▸ Instructions for the task: Output range, inclusive: from the line containing "Secure Partition Manager" to the line containing "#### Defining a". Restate those lines from the data below word for word and only those.
__________
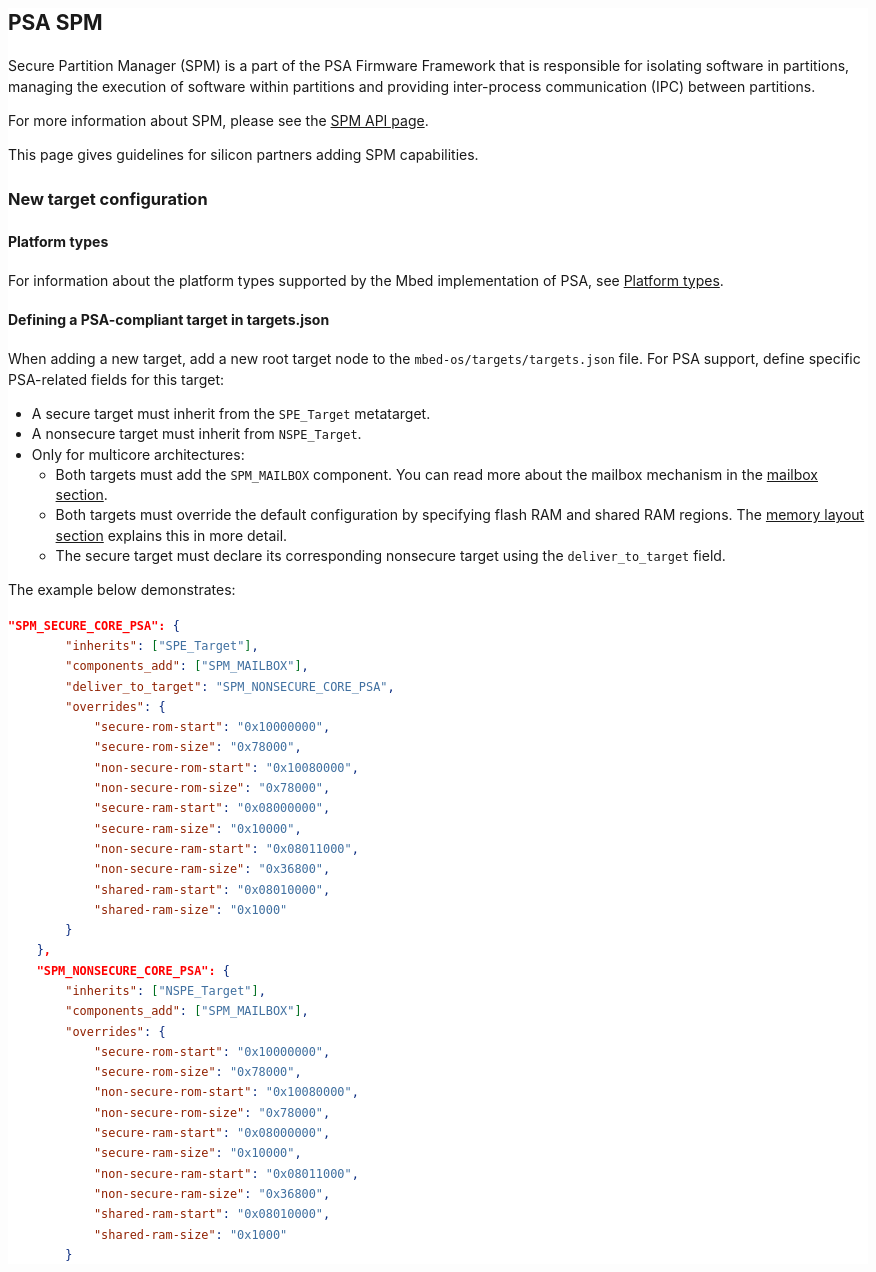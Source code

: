 <h2 id="spm-port">PSA SPM</h2>

Secure Partition Manager (SPM) is a part of the PSA Firmware Framework that is responsible for isolating software in partitions, managing the execution of software within partitions and providing inter-process communication (IPC) between partitions.

For more information about SPM, please see the [SPM API page](../apis/security.html).

<span class="notes">This page gives guidelines for silicon partners adding SPM capabilities.</span>

### New target configuration

#### Platform types

For information about the platform types supported by the Mbed implementation of PSA, see [Platform types](../apis/security.html).

#### Defining a PSA-compliant target in targets.json

When adding a new target, add a new root target node to the `mbed-os/targets/targets.json` file. For PSA support, define specific PSA-related fields for this target:

- A secure target must inherit from the `SPE_Target` metatarget.
- A nonsecure target must inherit from `NSPE_Target`.
- Only for multicore architectures:
   - Both targets must add the `SPM_MAILBOX` component. You can read more about the mailbox mechanism in the [mailbox section](#mailbox).
   - Both targets must override the default configuration by specifying flash RAM and shared RAM regions. The [memory layout section](#memory-layout) explains this in more detail.
   - The secure target must declare its corresponding nonsecure target using the `deliver_to_target` field.

The example below demonstrates:

```json
"SPM_SECURE_CORE_PSA": {
        "inherits": ["SPE_Target"],
        "components_add": ["SPM_MAILBOX"],
        "deliver_to_target": "SPM_NONSECURE_CORE_PSA",
        "overrides": {
            "secure-rom-start": "0x10000000",
            "secure-rom-size": "0x78000",
            "non-secure-rom-start": "0x10080000",
            "non-secure-rom-size": "0x78000",
            "secure-ram-start": "0x08000000",
            "secure-ram-size": "0x10000",
            "non-secure-ram-start": "0x08011000",
            "non-secure-ram-size": "0x36800",
            "shared-ram-start": "0x08010000",
            "shared-ram-size": "0x1000"
        }
    },
    "SPM_NONSECURE_CORE_PSA": {
        "inherits": ["NSPE_Target"],
        "components_add": ["SPM_MAILBOX"],
        "overrides": {
            "secure-rom-start": "0x10000000",
            "secure-rom-size": "0x78000",
            "non-secure-rom-start": "0x10080000",
            "non-secure-rom-size": "0x78000",
            "secure-ram-start": "0x08000000",
            "secure-ram-size": "0x10000",
            "non-secure-ram-start": "0x08011000",
            "non-secure-ram-size": "0x36800",
            "shared-ram-start": "0x08010000",
            "shared-ram-size": "0x1000"
        }
```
__________
▸ Reply to the task:
Secure Partition Manager (SPM) is a part of the PSA Firmware Framework that is responsible for isolating software in partitions, managing the execution of software within partitions and providing inter-process communication (IPC) between partitions.

For more information about SPM, please see the [SPM API page](../apis/security.html).

<span class="notes">This page gives guidelines for silicon partners adding SPM capabilities.</span>

### New target configuration

#### Platform types

For information about the platform types supported by the Mbed implementation of PSA, see [Platform types](../apis/security.html).

#### Defining a PSA-compliant target in targets.json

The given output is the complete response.